- April 28, 2014
-- Just like cholesterol, there is “good” and “bad” forms of procrastination. The good form comes from allowing the Universe, including the people in it to have space and time to see how other moves are played, how events unfold, or to gather more facts before acting. An example of this would be waiting to book a workshop or seminar event before you see how it works out for others. To others, they may see your delay to act as procrastination, however it is really about making sure you have the important facts and data, not to mention gut instinct before moving forward.
“Bad” form procrastination is more of a form of avoidance and is generally tied to fear/reluctance of “confrontation.”
A wise mentor once told me – “Confrontation is nothing more than a collision with the truth. It’s healthy and it is good for business as well as personal matters.” The faster you get an uncomfortable conversation over with, the faster you can move forward knowing the truth – either you were right, or you learn something you were missing from the other person. It is healthy. You cannot move forward on a project or let go of negative feelings until you have one of those uncomfortable conversations with someone – an employee, a spouse, a parent, etc. The term “confrontation”

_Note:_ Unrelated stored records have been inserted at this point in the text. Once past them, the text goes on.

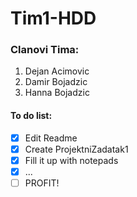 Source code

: # Tim1-HDD


### Clanovi Tima:

  1. Dejan Acimovic
  2. Damir Bojadzic
  3. Hanna Bojadzic
  
  
 #### To do list:
- [x] Edit Readme
- [x] Create ProjektniZadatak1
- [x] Fill it up with notepads
- [x] ...
- [ ] PROFIT!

is misleading – most people think of it as having an argument. That is not the case at all. If you “confront”
someone or something, it means you are facing it like an adult, willing to accept the facts and outcome of something.
The worst form of procrastination is when your own avoidance or refusal to deal with something is holding others up from finishing their assignments, or preventing people from making plans because they are waiting on you. This type of procrastination leads to people developing negative feelings towards you that are generally left unsaid, but linger in the air and we call it “tension.”
The procrastinator loses street credibility and leadership respect when they are always late to do what they agreed to do. This includes being late on projects deadlines, RSVP’s, and excuse making. The only thing worse than a person making an excuse, is the other person’s time being wasted having to listen to it. By the way, it is okay to say “No” without having to explain yourself. Avoid saying anything that sounds like excuse making. It is not socially acceptable as an adult. Your time isn’t any more important than anyone else’s. There are people in your life fighting hard battles you know nothing about. When you are responsible for doing something, do it. If you see you are going to be late on delivery, let others know. If you have agreed to do something and have realized that “thing” is going to make you crazy, you don’t have the time or energy, etc, then go direct to the source and tell them “after reconsideration, I have changed my mind because I cannot commit to this project at this time.” This closes the loop and doesn’t mislead someone else on their plans and expectations from you.
I challenge you this week to identify a situation with someone or a project that has gone on for far too long. Broach the subject respectfully. Tell them you would like to reserve 5-10 minutes to discuss and resolve any issues on XYZ subject/project.
People management is equally important to time management. Procrastination is not good people management, just like allowing yourself to live with high cholesterol is not good health management. Look for opportunities to nip procrastination in the bud. It resolves both people and time management responsibilities in one shot.